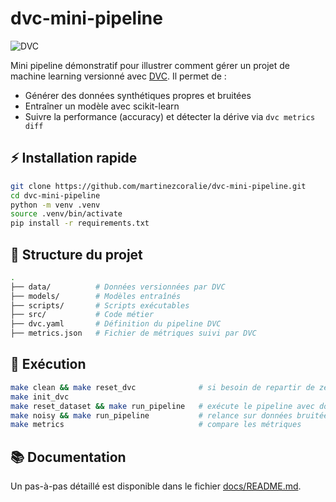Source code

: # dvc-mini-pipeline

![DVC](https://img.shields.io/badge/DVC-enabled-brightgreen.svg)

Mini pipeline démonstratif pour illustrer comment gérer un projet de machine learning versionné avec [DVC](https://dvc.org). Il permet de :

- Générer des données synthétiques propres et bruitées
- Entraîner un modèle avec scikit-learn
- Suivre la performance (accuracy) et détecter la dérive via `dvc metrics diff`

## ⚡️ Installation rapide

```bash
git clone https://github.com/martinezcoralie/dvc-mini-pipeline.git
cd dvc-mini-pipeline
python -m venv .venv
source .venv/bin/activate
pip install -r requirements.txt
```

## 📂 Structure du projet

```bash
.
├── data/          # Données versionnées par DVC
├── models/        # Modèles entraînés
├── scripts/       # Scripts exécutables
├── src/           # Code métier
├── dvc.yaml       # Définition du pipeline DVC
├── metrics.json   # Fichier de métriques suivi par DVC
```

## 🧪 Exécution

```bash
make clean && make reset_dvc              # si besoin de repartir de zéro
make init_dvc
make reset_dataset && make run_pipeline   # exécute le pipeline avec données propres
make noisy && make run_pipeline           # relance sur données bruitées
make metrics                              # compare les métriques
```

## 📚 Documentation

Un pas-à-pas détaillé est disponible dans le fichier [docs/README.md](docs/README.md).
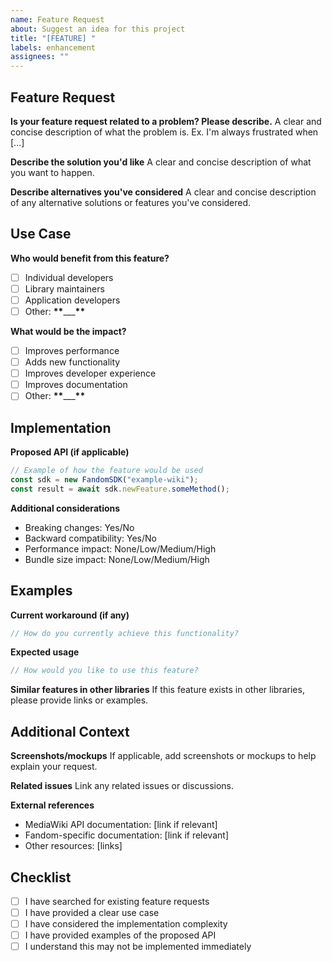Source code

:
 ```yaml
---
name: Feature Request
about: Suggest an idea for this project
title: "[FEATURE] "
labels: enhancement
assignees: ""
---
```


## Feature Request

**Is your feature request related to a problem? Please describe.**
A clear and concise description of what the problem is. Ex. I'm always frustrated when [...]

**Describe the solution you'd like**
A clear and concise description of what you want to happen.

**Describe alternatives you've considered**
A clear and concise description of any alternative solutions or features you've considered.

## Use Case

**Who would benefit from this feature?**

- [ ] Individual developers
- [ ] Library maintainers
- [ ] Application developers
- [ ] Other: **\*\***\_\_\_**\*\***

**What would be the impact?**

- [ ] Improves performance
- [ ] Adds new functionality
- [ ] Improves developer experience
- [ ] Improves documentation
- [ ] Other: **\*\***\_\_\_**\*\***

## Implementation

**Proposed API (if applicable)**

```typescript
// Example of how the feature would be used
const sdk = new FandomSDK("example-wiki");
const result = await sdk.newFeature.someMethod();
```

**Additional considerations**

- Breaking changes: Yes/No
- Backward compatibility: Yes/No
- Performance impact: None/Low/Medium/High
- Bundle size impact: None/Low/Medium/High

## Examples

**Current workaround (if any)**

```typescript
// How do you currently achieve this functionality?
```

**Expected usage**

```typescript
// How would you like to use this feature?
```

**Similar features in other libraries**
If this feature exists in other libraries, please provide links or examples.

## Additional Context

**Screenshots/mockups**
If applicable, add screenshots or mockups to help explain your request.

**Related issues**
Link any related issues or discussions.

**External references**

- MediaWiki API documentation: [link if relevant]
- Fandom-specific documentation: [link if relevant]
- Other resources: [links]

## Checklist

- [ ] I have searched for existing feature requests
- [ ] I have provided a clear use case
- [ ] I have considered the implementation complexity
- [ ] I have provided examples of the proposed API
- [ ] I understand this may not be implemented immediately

··········

### What is expected
Everything starting at the line containing "solution you'd like**" and ending at the line containing "- [ ] Improves documentation" in the records above should be repeated exactly, and only that.

### Output
**Describe the solution you'd like**
A clear and concise description of what you want to happen.

**Describe alternatives you've considered**
A clear and concise description of any alternative solutions or features you've considered.

## Use Case

**Who would benefit from this feature?**

- [ ] Individual developers
- [ ] Library maintainers
- [ ] Application developers
- [ ] Other: **\*\***\_\_\_**\*\***

**What would be the impact?**

- [ ] Improves performance
- [ ] Adds new functionality
- [ ] Improves developer experience
- [ ] Improves documentation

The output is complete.